Exercise requirements: Would you quote every entry exactly, dropping only the pictures?

(Plain-text document sources)
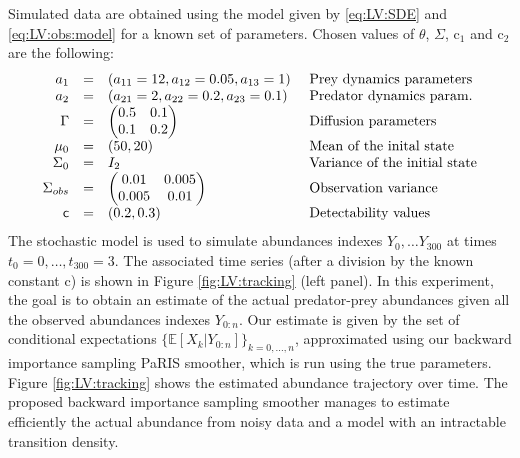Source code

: \documentclass[12pt]{article}
\def\pE{\mathbb{E}}
\begin{document}
Simulated data are obtained using the model given by \eqref{eq:LV:SDE} and \eqref{eq:LV:obs:model} for a known set of parameters.
 Chosen values of $\theta$, $\Sigma$, $\text{c}_1$ and $\text{c}_2$ are the following:
 \begin{align*}
\begin{array}{rcll}
a_1 &=& (a_{11} = 12, a_{12} = 0.05, a_{13} = 1) & \text{ Prey dynamics parameters}\\
a_2 &=& (a_{21} = 2, a_{22} =  0.2, a_{23} = 0.1) & \text{ Predator dynamics param.}\\
\Gamma &=&
\begin{pmatrix}
0.5 & 0.1\\
0.1 & 0.2
\end{pmatrix} & \text{ Diffusion parameters}\\
\mu_0 &=& (50,20) &\text{ Mean of the inital state}\\
\Sigma_0 &=& I_2 &\text{ Variance of the initial state}\\
\Sigma_{obs} &=&
\begin{pmatrix}
0.01& 0.005\\
 0.005& 0.01
\end{pmatrix}& \text{ Observation variance}\\
\sf{c} &=& (0.2, 0.3) & \text{ Detectability values}
\end{array}
\end{align*} 
The stochastic model is used to simulate abundances indexes $Y_0,\dots Y_{300}$ at times $t_0 = 0,\dots, t_{300} = 3$. 
The associated time series (after a division by the known constant $\text{c}$) is shown in Figure \ref{fig:LV:tracking} (left panel). 
In this experiment, the goal is to obtain an estimate of the actual predator-prey abundances given all the observed abundances indexes $Y_{0:n}$. 
Our estimate is given by the set of conditional expectations $\lbrace\pE[ X_k \vert Y_{0:n}]\rbrace_{k = 0,\dots, n}$, approximated using our backward importance sampling PaRIS smoother, which is run using the true parameters. 
Figure \ref{fig:LV:tracking} shows the estimated abundance trajectory over time. 
The proposed backward importance sampling smoother manages to estimate efficiently the actual abundance from noisy data and a model with an intractable transition density.
\end{document}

Reply to the task:
Source code

: \documentclass[12pt]{article}
\def\pE{\mathbb{E}}
\begin{document}
Simulated data are obtained using the model given by \eqref{eq:LV:SDE} and \eqref{eq:LV:obs:model} for a known set of parameters.
 Chosen values of $\theta$, $\Sigma$, $\text{c}_1$ and $\text{c}_2$ are the following:
 \begin{align*}
\begin{array}{rcll}
a_1 &=& (a_{11} = 12, a_{12} = 0.05, a_{13} = 1) & \text{ Prey dynamics parameters}\\
a_2 &=& (a_{21} = 2, a_{22} =  0.2, a_{23} = 0.1) & \text{ Predator dynamics param.}\\
\Gamma &=&
\begin{pmatrix}
0.5 & 0.1\\
0.1 & 0.2
\end{pmatrix} & \text{ Diffusion parameters}\\
\mu_0 &=& (50,20) &\text{ Mean of the inital state}\\
\Sigma_0 &=& I_2 &\text{ Variance of the initial state}\\
\Sigma_{obs} &=&
\begin{pmatrix}
0.01& 0.005\\
 0.005& 0.01
\end{pmatrix}& \text{ Observation variance}\\
\sf{c} &=& (0.2, 0.3) & \text{ Detectability values}
\end{array}
\end{align*} 
The stochastic model is used to simulate abundances indexes $Y_0,\dots Y_{300}$ at times $t_0 = 0,\dots, t_{300} = 3$. 
The associated time series (after a division by the known constant $\text{c}$) is shown in Figure \ref{fig:LV:tracking} (left panel). 
In this experiment, the goal is to obtain an estimate of the actual predator-prey abundances given all the observed abundances indexes $Y_{0:n}$. 
Our estimate is given by the set of conditional expectations $\lbrace\pE[ X_k \vert Y_{0:n}]\rbrace_{k = 0,\dots, n}$, approximated using our backward importance sampling PaRIS smoother, which is run using the true parameters. 
Figure \ref{fig:LV:tracking} shows the estimated abundance trajectory over time. 
The proposed backward importance sampling smoother manages to estimate efficiently the actual abundance from noisy data and a model with an intractable transition density.
\end{document}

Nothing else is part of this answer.